O Conselho Provincial de Luanda da Ordem dos Advogados de Angola (OAA) aplicou uma sanção disciplinar de 18 meses de suspensão da cédula profissional ao famigerado advogado e conhecido comentador político Manuel David Mendes, uma figura polarizadora no panorama jurídico e mediático angolano. A medida foi formalmente comunicada ao jurista no dia 29 de Abril de 2025, e já está em vigor.
A decisão resulta de um processo disciplinar instaurado após declarações públicas de Mendes durante uma entrevista à Rádio Correio da Kianda, nas quais abordou o processo-crime n.º 82231/024, que envolve suspeitos, já condenados pelo Tribunal de Comarca do Huambo, de planear actos de terrorismo em Luanda, quando ainda estava sob segredo de justiça.

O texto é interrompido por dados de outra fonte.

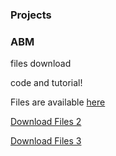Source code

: ### Projects

### ABM

files download

code and tutorial!

Files are available [here](https://github.com/lena-kilian/lena-kilian.github.io/tree/master/abm/GEOG5995M_CW1)


[Download Files 2](https://github.com/lena-kilian/lena-kilian.github.io/tree/trunk/abm/GEOG5995M_CW1/)

[Download Files 3](https://github.com/lena-kilian/lena-kilian.github.io/tree/trunk/abm/GEOG5995M_CW1)
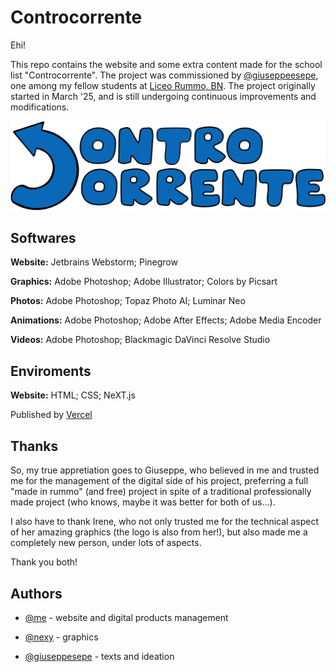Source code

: 
# Controcorrente

Ehi!

This repo contains the website and some extra content made for the school list "Controcorrente". The project was commissioned by [@giuseppeesepe](https://www.instagram.com/giuseppeesepe/), one among my fellow students at [Liceo Rummo, BN](www.liceorummo.edu.it). The project originally started in March '25, and is still undergoing continuous improvements and modifications.



![Logo](https://github.com/anto-oo/CONTROCORRENTE/blob/master/public/cc.png?raw=true)


## Softwares

**Website:** Jetbrains Webstorm; Pinegrow

**Graphics:** Adobe Photoshop; Adobe Illustrator; Colors by Picsart

**Photos:** Adobe Photoshop; Topaz Photo AI; Luminar Neo

**Animations:** Adobe Photoshop; Adobe After Effects; Adobe Media Encoder

**Videos:** Adobe Photoshop; Blackmagic DaVinci Resolve Studio

## Enviroments

**Website:** HTML; CSS; NeXT.js

Published by [Vercel](vercel.com)


## Thanks

So, my true appretiation goes to Giuseppe, who believed in me and trusted me for the management of the digital side of his project, preferring a full "made in rummo" (and free) project in spite of a traditional professionally made project (who knows, maybe it was better for both of us...).

I also have to thank Irene, who not only trusted me for the technical aspect of her amazing graphics (the logo is also from her!), but also made me a completely new person, under lots of aspects.

Thank you both!
## Authors

- [@me](https://www.github.com/anto-oo) - website and digital products management
- [@nexy](https://www.instagram.com/_irenedorsi_/) - graphics 

- [@giuseppesepe](https://www.instagram.com/giuseppeesepe/) - texts and ideation

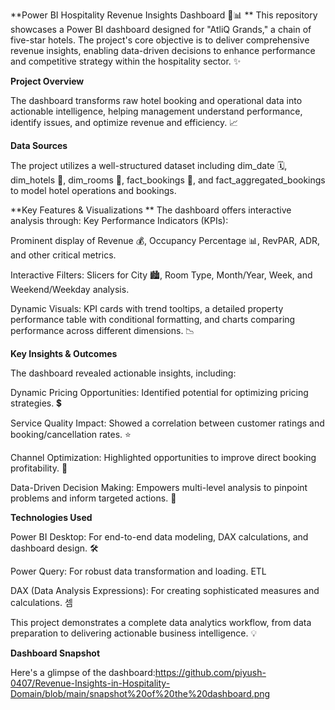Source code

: **Power BI Hospitality Revenue Insights Dashboard 🏨📊
**
This repository showcases a Power BI dashboard designed for "AtliQ Grands," a chain of five-star hotels. The project's core objective is to deliver comprehensive revenue insights, enabling data-driven decisions to enhance performance and competitive strategy within the hospitality sector. ✨

**Project Overview**

The dashboard transforms raw hotel booking and operational data into actionable intelligence, helping management understand performance, identify issues, and optimize revenue and efficiency. 📈

**Data Sources**

The project utilizes a well-structured dataset including dim_date 🗓️, dim_hotels 🏨, dim_rooms 🔑, fact_bookings 📅, and fact_aggregated_bookings to model hotel operations and bookings.

**Key Features & Visualizations
**
The dashboard offers interactive analysis through:
Key Performance Indicators (KPIs):

Prominent display of Revenue 💰, Occupancy Percentage 📊, RevPAR, ADR, and other critical metrics.

Interactive Filters: Slicers for City 🏙️, Room Type, Month/Year, Week, and Weekend/Weekday analysis.

Dynamic Visuals: KPI cards with trend tooltips, a detailed property performance table with conditional formatting, and charts comparing performance across different dimensions. 📉

**Key Insights & Outcomes**

The dashboard revealed actionable insights, including:

Dynamic Pricing Opportunities: Identified potential for optimizing pricing strategies. 💲

Service Quality Impact: Showed a correlation between customer ratings and booking/cancellation rates. ⭐

Channel Optimization: Highlighted opportunities to improve direct booking profitability. 🚀

Data-Driven Decision Making: Empowers multi-level analysis to pinpoint problems and inform targeted actions. 🎯

**Technologies Used**

Power BI Desktop: For end-to-end data modeling, DAX calculations, and dashboard design. 🛠️

Power Query: For robust data transformation and loading. ETL

DAX (Data Analysis Expressions): For creating sophisticated measures and calculations. 셈

This project demonstrates a complete data analytics workflow, from data preparation to delivering actionable business intelligence. 💡

**Dashboard Snapshot**

Here's a glimpse of the dashboard:https://github.com/piyush-0407/Revenue-Insights-in-Hospitality-Domain/blob/main/snapshot%20of%20the%20dashboard.png
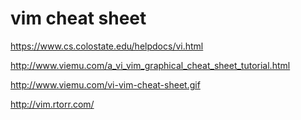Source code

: # vim cheat sheet

https://www.cs.colostate.edu/helpdocs/vi.html

http://www.viemu.com/a_vi_vim_graphical_cheat_sheet_tutorial.html

http://www.viemu.com/vi-vim-cheat-sheet.gif

http://vim.rtorr.com/
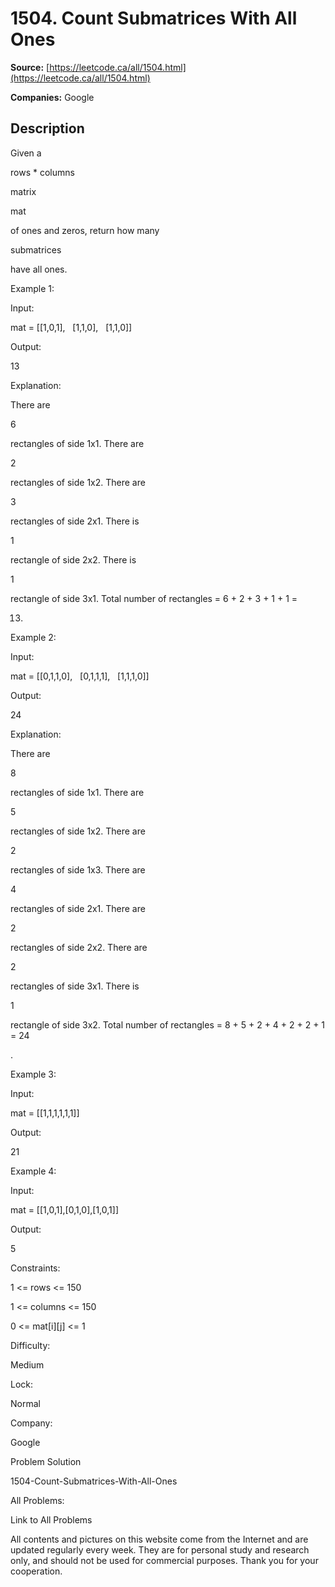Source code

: # 1504. Count Submatrices With All Ones

**Source:** [https://leetcode.ca/all/1504.html](https://leetcode.ca/all/1504.html)

**Companies:** Google

## Description

Given a

rows * columns

matrix

mat

of ones and
            zeros, return how many

submatrices

have all ones.

Example 1:

Input:

mat = [[1,0,1],
              [1,1,0],
              [1,1,0]]

Output:

13

Explanation:

There are

6

rectangles of side 1x1.
There are

2

rectangles of side 1x2.
There are

3

rectangles of side 2x1.
There is

1

rectangle of side 2x2.
There is

1

rectangle of side 3x1.
Total number of rectangles = 6 + 2 + 3 + 1 + 1 =

13.

Example 2:

Input:

mat = [[0,1,1,0],
              [0,1,1,1],
              [1,1,1,0]]

Output:

24

Explanation:

There are

8

rectangles of side 1x1.
There are

5

rectangles of side 1x2.
There are

2

rectangles of side 1x3.
There are

4

rectangles of side 2x1.
There are

2

rectangles of side 2x2.
There are

2

rectangles of side 3x1.
There is

1

rectangle of side 3x2.
Total number of rectangles = 8 + 5 + 2 + 4 + 2 + 2 + 1 = 24

.

Example 3:

Input:

mat = [[1,1,1,1,1,1]]

Output:

21

Example 4:

Input:

mat = [[1,0,1],[0,1,0],[1,0,1]]

Output:

5

Constraints:

1 <= rows <= 150

1 <= columns <= 150

0 <= mat[i][j] <= 1

Difficulty:

Medium

Lock:

Normal

Company:

Google

Problem Solution

1504-Count-Submatrices-With-All-Ones

All Problems:

Link to All Problems

All contents and pictures on this website come from the Internet and are updated regularly every week. They are for personal study and research only, and should not be used for commercial purposes. Thank you for your cooperation.

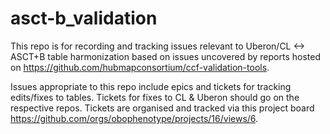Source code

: # asct-b_validation

This repo is for recording and tracking issues relevant to Uberon/CL <-> ASCT+B table harmonization based on issues uncovered by reports hosted on  https://github.com/hubmapconsortium/ccf-validation-tools.


Issues appropriate to this repo include epics and tickets for tracking edits/fixes to tables.  Tickets for fixes to CL & Uberon should go on the respective repos.  Tickets are organised and tracked via this project board https://github.com/orgs/obophenotype/projects/16/views/6.
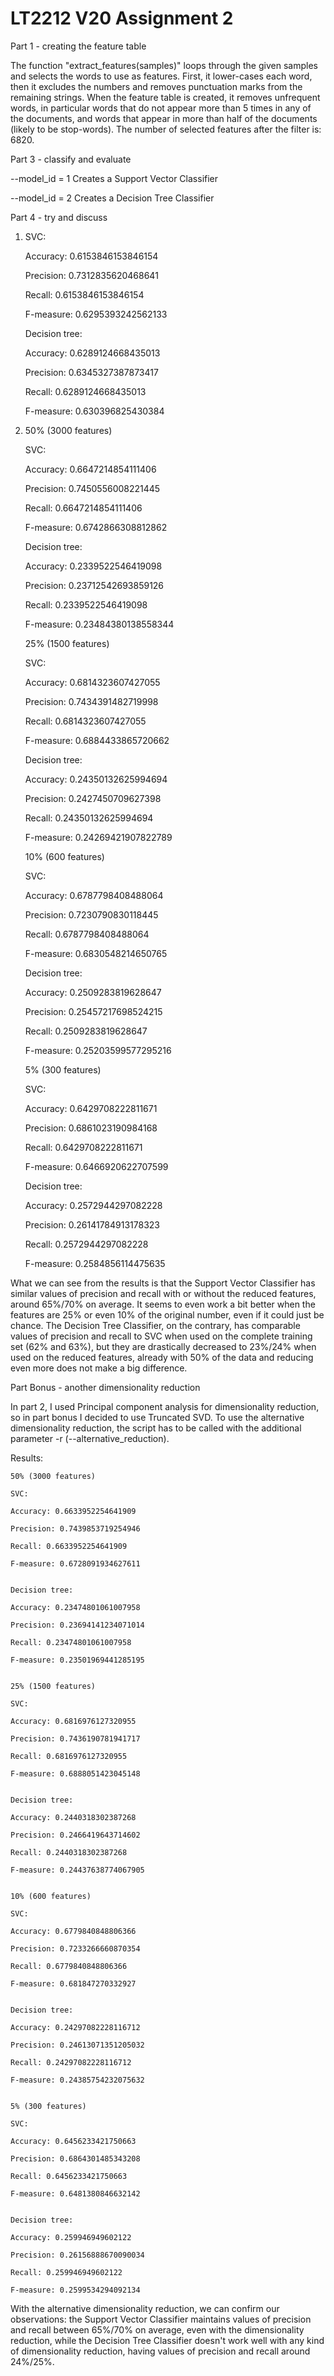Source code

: # LT2212 V20 Assignment 2

Part 1 - creating the feature table

The function "extract_features(samples)" loops through the given samples and selects the words to use as features.
First, it lower-cases each word, then it excludes the numbers and removes punctuation marks from the remaining strings.
When the feature table is created, it removes unfrequent words, in particular words that do not appear more than 5 times in any of the documents, and words that appear in more than half of the documents (likely to be stop-words).
The number of selected features after the filter is: 6820.


Part 3 - classify and evaluate 

--model_id = 1 Creates a Support Vector Classifier

--model_id = 2 Creates a Decision Tree Classifier


Part 4 - try and discuss

1.  SVC:

	Accuracy: 0.6153846153846154
	
	Precision: 0.7312835620468641
	
	Recall: 0.6153846153846154
	
	F-measure: 0.6295393242562133


    Decision tree:

	Accuracy: 0.6289124668435013
	
	Precision: 0.6345327387873417
	
	Recall: 0.6289124668435013
	
	F-measure: 0.630396825430384
	
	
2.  50% (3000 features)

    SVC:

	Accuracy: 0.6647214854111406
	
	Precision: 0.7450556008221445
	
	Recall: 0.6647214854111406
	
	F-measure: 0.6742866308812862


    Decision tree:

	Accuracy: 0.2339522546419098
	
	Precision: 0.23712542693859126
	
	Recall: 0.2339522546419098
	
	F-measure: 0.23484380138558344
	
	
    25% (1500 features)

    SVC:

	Accuracy: 0.6814323607427055
	
	Precision: 0.7434391482719998
	
	Recall: 0.6814323607427055
	
	F-measure: 0.6884433865720662


    Decision tree:

	Accuracy: 0.24350132625994694
	
	Precision: 0.2427450709627398
	
	Recall: 0.24350132625994694
	
	F-measure: 0.24269421907822789
		
	
    10% (600 features)

    SVC:

	Accuracy: 0.6787798408488064
	
	Precision: 0.7230790830118445
	
	Recall: 0.6787798408488064
	
	F-measure: 0.6830548214650765


    Decision tree:

	Accuracy: 0.2509283819628647
	
	Precision: 0.25457217698524215
	
	Recall: 0.2509283819628647
	
	F-measure: 0.25203599577295216
		
	
    5% (300 features)

    SVC:

	Accuracy: 0.6429708222811671
	
	Precision: 0.6861023190984168
	
	Recall: 0.6429708222811671
	
	F-measure: 0.6466920622707599


    Decision tree:

	Accuracy: 0.2572944297082228
	
	Precision: 0.26141784913178323
	
	Recall: 0.2572944297082228
	
	F-measure: 0.2584856114475635
	
	
What we can see from the results is that the Support Vector Classifier has similar values of precision and recall with or without the reduced features, around 65%/70% on average. 
It seems to even work a bit better when the features are 25% or even 10% of the original number, even if it could just be chance.
The Decision Tree Classifier, on the contrary, has comparable values of precision and recall to SVC when used on the complete training set (62% and 63%), but they are drastically decreased to 23%/24% when used on the reduced features, already with 50% of the data and reducing even more does not make a big difference.


Part Bonus - another dimensionality reduction

In part 2, I used Principal component analysis for dimensionality reduction, so in part bonus I decided to use Truncated SVD.
To use the alternative dimensionality reduction, the script has to be called with the additional parameter -r (--alternative_reduction).

Results:

    50% (3000 features)

    SVC:

	Accuracy: 0.6633952254641909
	
	Precision: 0.7439853719254946
	
	Recall: 0.6633952254641909
	
	F-measure: 0.6728091934627611


    Decision tree:

	Accuracy: 0.23474801061007958
	
	Precision: 0.23694141234071014
	
	Recall: 0.23474801061007958
	
	F-measure: 0.23501969441285195
	
	
    25% (1500 features)

    SVC:

	Accuracy: 0.6816976127320955

	Precision: 0.7436190781941717
	
	Recall: 0.6816976127320955
	
	F-measure: 0.6888051423045148
	

    Decision tree:
	
	Accuracy: 0.2440318302387268
	
	Precision: 0.2466419643714602
	
	Recall: 0.2440318302387268
	
	F-measure: 0.24437638774067905


    10% (600 features)

    SVC:

	Accuracy: 0.6779840848806366
	
	Precision: 0.7233266660870354
	
	Recall: 0.6779840848806366
	
	F-measure: 0.681847270332927
	

    Decision tree:

	Accuracy: 0.24297082228116712
	
	Precision: 0.24613071351205032
	
	Recall: 0.24297082228116712
	
	F-measure: 0.24385754232075632

	
    5% (300 features)

    SVC:

	Accuracy: 0.6456233421750663
	
	Precision: 0.6864301485343208
	
	Recall: 0.6456233421750663
	
	F-measure: 0.6481380846632142
	

    Decision tree:
	
	Accuracy: 0.259946949602122
	
	Precision: 0.26156888670090034
	
	Recall: 0.259946949602122
	
	F-measure: 0.2599534294092134

	
With the alternative dimensionality reduction, we can confirm our observations: the Support Vector Classifier maintains values of precision and recall between 65%/70% on average, even with the dimensionality reduction, while the Decision Tree Classifier doesn't work well with any kind of dimensionality reduction, having values of precision and recall around 24%/25%.
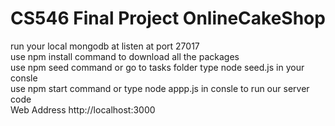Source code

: # CS546 Final Project OnlineCakeShop
run your local mongodb at listen at port 27017<br>
use npm install command to download all the packages<br>
use npm seed command or go to tasks folder type node seed.js in your consle<br>
use npm start command or type node appp.js in consle to run our server code<br>
Web Address http://localhost:3000
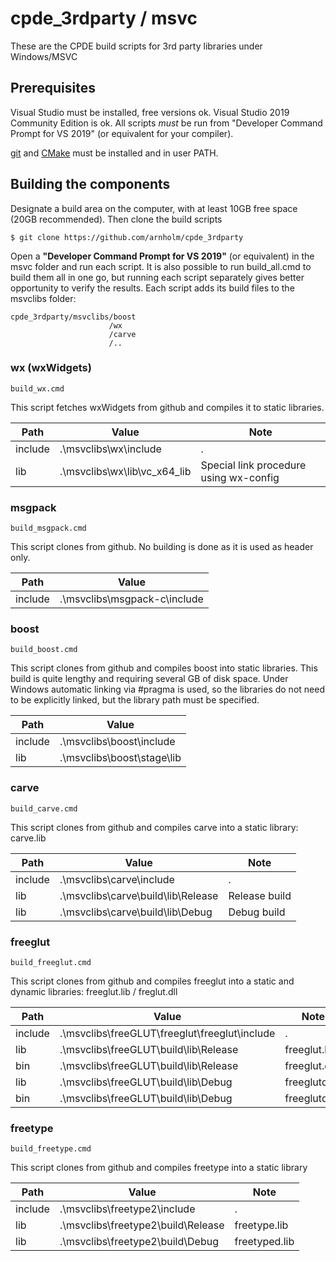 # cpde_3rdparty / msvc

These are the CPDE build scripts for 3rd party libraries under Windows/MSVC

## Prerequisites

Visual Studio must be installed, free versions ok. Visual Studio 2019 Community Edition is ok. All scripts *must* be run from "Developer Command Prompt for VS 2019" (or equivalent for your compiler).

[git](https://git-scm.com/) and [CMake](https://cmake.org/) must be installed and in user PATH.

## Building the components

Designate a build area on the computer, with at least 10GB free space (20GB recommended). Then clone the build scripts

    $ git clone https://github.com/arnholm/cpde_3rdparty
    
Open a **"Developer Command Prompt for VS 2019"** (or equivalent) in the msvc folder and run each script. It is also possible to run build_all.cmd to build them all in one go, but running each script separately gives better opportunity to verify the results. Each script adds its build files to the msvclibs folder:

    cpde_3rdparty/msvclibs/boost
                          /wx
                          /carve
                          /..
                      
### wx (wxWidgets)

    build_wx.cmd
    
This script fetches wxWidgets from github and compiles it to static libraries.

Path | Value | Note
 --- | ---   | ---
include | .\msvclibs\wx\include        |  .
lib     | .\msvclibs\wx\lib\vc_x64_lib |  Special link procedure using wx-config

### msgpack

    build_msgpack.cmd
    
This script clones from github. No building is done as it is used as header only.

Path | Value 
 --- | ---   
include | .\msvclibs\msgpack-c\include 


### boost

    build_boost.cmd

This script clones from github and compiles boost into static libraries. This build is quite lengthy and requiring several GB of disk space. Under Windows automatic linking via #pragma is used, so the libraries do not need to be explicitly linked, but the library path must be specified.

Path | Value
 --- | ---  
include | .\msvclibs\boost\include
lib     | .\msvclibs\boost\stage\lib

### carve

    build_carve.cmd

This script clones from github and compiles carve into a static library: carve.lib

Path | Value | Note
 --- | ---  | ---
include | .\msvclibs\carve\include |  .
lib     | .\msvclibs\carve\build\lib\Release | Release build
lib     | .\msvclibs\carve\build\lib\Debug | Debug build


### freeglut

    build_freeglut.cmd

This script clones from github and compiles freeglut into a static and dynamic libraries: freeglut.lib / freglut.dll

Path | Value | Note
 --- | ---  | ---
include | .\msvclibs\freeGLUT\freeglut\freeglut\include | .
lib     | .\msvclibs\freeGLUT\build\lib\Release | freeglut.lib
bin     | .\msvclibs\freeGLUT\build\lib\Release | freeglut.dll
lib     | .\msvclibs\freeGLUT\build\lib\Debug   | freeglutd.lib
bin     | .\msvclibs\freeGLUT\build\lib\Debug   | freeglutd.dll

### freetype

    build_freetype.cmd

This script clones from github and compiles freetype into a static library

Path | Value | Note
 --- | ---  | ---
include | .\msvclibs\freetype2\include |  .
lib     | .\msvclibs\freetype2\build\Release | freetype.lib
lib     | .\msvclibs\freetype2\build\Debug | freetyped.lib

Segundo a OAA, as declarações do advogado representaram uma violação grave dos deveres de reserva, sigilo profissional, confiança e integridade, princípios consagrados no Estatuto da Ordem e no Código de Ética e Deontologia da profissão.
“As declarações proferidas pelo advogado sobre um processo em segredo de justiça revelam uma conduta que coloca em causa o prestígio da classe e o regular funcionamento da justiça”, lê-se no comunicado da OAA emitido aquando da instauração do processo disciplinar.
A resposta de David Mendes não se fez esperar. Em declarações à imprensa, o jurista classificou a sanção como uma “manobra de perseguição política”, acusando a OAA de atuar com motivações externas à legalidade e à ética profissional.
“Não fui ouvido, não fui notificado, e fui surpreendido com esta decisão. Isto é uma tentativa de me silenciar pela minha postura crítica perante certas práticas no nosso sistema judicial”, declarou.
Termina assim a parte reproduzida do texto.